Hayatın içinden bir an bile eksilmemiş, kendine bile sığmamış ve taşmış bir şairi, Can Yücel’i, 85. doğum yılında kendi şiirlerinden uyarlanmış hayat öyküsüyle anıyor ‘Tiyatro Kumpanyası’.
Tiyatronun her aşamasında yer alan, kimi zaman sahne arkasında kimi zamansa sahnede gördüğümüz Kemal Kocatürk, kendi tiyatrosunu “Tiyatro Kumpanyası” adıyla kurdu. Tiyatronun ilk oyunu olarak da “Can”ı seçti. “Can”ı, Can Yücel şiirlerinden tiyatronun büyük ustası Genco Erkal uyarlamış. Oyunda, Can Yücel şiirleri kadar muzip, sert, dik ve duyarlı, resmin desen virtüözlerinden biri olarak kabul edilen Mehmet Güleryüz'ün “Can” için hazırladığı desenler rol alıyor Kemal Kocatürk'le birlikte. Oyunu Kemal Kocatürk yönetiyor ve oynuyor. Son yıllarda yaptığı rejiler ve oyunculuğuyla adından sıkça söz ettiren Kocatürk'e bu yolculukta, Ayça Kocatürk'ün müziği eşlik ediyor. Can Yücel'in şiirleri, Mehmet Güleryüz'ün desenleri gibi, Ayça Kocatürk’ün müzikleri de aynı yalınlığın içinden süzülerek seyircinin kulağına fısıldıyor. Üstüne üstlük “En az Can Yücel şiirleri kadar yalın ve tek başına duracak benim sahne plastiğim” diyor Sırrı Topraktepe. Sahneye yerleştirdiği bir merdiven, uzayın ve uzayın boşluğunda bütün yönlere anlamı somutlaştırırken, hepimizin evinde olması gereken bir objeymiş gibi kendi gerekliliğini ve hayatı kolaylaştırma çabasını bize dayatıveriyor. Sanki tüm bu olup biteni en yalın halleriyle ilk defa görüyormuşuz gibi hayatımıza sokuyor Aslı Atasoy'un ışığı.

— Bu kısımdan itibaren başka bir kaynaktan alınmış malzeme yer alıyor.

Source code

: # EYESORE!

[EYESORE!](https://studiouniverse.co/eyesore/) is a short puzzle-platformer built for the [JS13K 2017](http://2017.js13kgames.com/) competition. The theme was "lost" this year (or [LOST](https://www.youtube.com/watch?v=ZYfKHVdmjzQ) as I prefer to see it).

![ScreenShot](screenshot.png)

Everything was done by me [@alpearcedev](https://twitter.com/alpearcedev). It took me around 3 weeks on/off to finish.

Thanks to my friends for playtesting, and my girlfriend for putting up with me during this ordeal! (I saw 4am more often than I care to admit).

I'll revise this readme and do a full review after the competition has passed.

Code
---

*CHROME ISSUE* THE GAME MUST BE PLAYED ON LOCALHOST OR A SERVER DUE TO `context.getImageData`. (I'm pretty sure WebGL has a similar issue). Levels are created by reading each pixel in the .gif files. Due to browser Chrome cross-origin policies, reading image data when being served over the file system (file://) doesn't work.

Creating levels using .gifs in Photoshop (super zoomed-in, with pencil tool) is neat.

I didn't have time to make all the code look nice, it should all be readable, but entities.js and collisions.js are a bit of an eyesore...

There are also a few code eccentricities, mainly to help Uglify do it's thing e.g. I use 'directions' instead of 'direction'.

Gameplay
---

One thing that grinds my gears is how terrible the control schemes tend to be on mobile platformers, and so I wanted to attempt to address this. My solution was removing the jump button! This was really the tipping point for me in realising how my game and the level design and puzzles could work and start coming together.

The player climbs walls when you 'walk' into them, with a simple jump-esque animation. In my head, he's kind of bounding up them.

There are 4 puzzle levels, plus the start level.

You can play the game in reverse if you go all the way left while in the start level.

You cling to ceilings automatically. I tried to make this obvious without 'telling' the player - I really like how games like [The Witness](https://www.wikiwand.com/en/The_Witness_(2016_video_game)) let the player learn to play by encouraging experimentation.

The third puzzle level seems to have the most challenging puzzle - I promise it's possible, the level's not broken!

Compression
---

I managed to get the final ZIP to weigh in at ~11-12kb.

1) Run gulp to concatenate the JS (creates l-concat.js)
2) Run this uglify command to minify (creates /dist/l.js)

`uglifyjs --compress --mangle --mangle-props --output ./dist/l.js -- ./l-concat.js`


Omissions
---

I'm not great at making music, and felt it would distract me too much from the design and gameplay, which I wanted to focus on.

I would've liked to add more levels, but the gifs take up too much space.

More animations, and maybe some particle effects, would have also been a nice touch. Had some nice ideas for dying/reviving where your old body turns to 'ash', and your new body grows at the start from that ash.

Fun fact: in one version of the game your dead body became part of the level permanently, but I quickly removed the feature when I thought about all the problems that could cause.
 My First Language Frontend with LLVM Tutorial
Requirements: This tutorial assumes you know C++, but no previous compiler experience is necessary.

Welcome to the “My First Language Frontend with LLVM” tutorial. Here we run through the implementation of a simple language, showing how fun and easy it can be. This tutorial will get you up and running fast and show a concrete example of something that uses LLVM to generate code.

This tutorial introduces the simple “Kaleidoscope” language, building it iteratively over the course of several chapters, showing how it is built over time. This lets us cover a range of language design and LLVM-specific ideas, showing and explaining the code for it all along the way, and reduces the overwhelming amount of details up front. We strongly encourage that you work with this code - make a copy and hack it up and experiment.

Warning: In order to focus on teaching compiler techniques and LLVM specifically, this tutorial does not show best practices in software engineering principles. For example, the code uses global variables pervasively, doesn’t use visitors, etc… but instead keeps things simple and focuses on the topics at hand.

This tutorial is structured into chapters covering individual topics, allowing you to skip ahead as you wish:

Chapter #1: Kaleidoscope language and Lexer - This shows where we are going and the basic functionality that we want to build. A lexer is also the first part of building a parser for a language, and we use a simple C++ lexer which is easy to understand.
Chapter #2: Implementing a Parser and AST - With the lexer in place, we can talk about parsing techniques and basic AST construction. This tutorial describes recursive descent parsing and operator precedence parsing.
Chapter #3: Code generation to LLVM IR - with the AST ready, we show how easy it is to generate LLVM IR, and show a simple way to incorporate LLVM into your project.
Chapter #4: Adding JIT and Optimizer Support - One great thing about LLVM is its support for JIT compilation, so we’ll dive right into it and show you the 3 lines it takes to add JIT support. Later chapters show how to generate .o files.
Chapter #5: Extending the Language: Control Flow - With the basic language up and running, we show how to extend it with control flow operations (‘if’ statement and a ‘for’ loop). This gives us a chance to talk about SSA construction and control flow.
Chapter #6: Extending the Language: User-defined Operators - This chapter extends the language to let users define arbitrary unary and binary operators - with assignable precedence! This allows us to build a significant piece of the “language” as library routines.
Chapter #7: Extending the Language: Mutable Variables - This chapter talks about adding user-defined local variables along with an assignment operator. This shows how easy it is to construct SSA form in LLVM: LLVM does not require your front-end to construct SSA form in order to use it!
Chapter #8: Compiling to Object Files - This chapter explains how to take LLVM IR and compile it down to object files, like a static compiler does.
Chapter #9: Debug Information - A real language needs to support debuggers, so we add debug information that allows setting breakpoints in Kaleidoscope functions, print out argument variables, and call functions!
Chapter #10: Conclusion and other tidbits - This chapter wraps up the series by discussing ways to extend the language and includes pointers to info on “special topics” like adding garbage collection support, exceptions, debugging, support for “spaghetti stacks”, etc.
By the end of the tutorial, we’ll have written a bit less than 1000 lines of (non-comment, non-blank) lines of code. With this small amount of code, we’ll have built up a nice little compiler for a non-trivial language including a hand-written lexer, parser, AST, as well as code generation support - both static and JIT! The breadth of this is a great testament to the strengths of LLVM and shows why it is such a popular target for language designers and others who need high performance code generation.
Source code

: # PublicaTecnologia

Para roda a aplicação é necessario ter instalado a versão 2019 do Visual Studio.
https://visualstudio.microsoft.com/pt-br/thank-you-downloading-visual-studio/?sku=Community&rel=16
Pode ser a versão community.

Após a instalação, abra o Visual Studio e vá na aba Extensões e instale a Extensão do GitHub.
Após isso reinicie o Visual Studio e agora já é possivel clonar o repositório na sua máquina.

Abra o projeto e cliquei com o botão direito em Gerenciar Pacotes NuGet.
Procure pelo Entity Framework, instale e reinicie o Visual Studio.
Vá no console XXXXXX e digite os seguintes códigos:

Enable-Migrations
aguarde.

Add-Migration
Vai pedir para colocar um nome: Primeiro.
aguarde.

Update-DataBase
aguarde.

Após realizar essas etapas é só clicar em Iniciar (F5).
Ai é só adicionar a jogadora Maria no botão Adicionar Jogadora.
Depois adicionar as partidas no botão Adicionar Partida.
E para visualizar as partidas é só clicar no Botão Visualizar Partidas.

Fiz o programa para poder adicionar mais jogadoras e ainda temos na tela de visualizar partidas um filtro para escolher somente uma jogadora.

CAN YÜCEL’E BİR KEZ DAHA DOKUNMAK İÇİN…
İki perdeden oluşan Can, bir saat 40 dakika boyunca, Can Baba’nın şiirleriyle yüklü, kimi zaman hüzünlü kimi zaman kahkaha attıracak kadar keyifli anlar yaşatıyor seyirciye. Kemal Kocatürk, simsiyah sahnede, arkasında ona eşlik eden çizimler eşliğinde, tek başına şiirler okuyor. Elindeki kırmızı merdiven kâh cezaevindeki ranzası, kâh Datça’daki yatağı oluyor Can Yücel’in. Kocatürk, Can babanın, doğumundan ölümüne kadar yazdığı ve hepimizin çok iyi bildiği şiirlerini, usta bir kurguyla okuyor sahnede. O sahnede sadece Kemal Kocatürk ve Can Yücel yok; Deniz Gezmiş, Nâzım Hikmet, eşi Güler ve kızları da var… O sahnede, şu kısa hayatı en samimi haliyle yaşamış sosyalist bir aydın, usta bir şair var.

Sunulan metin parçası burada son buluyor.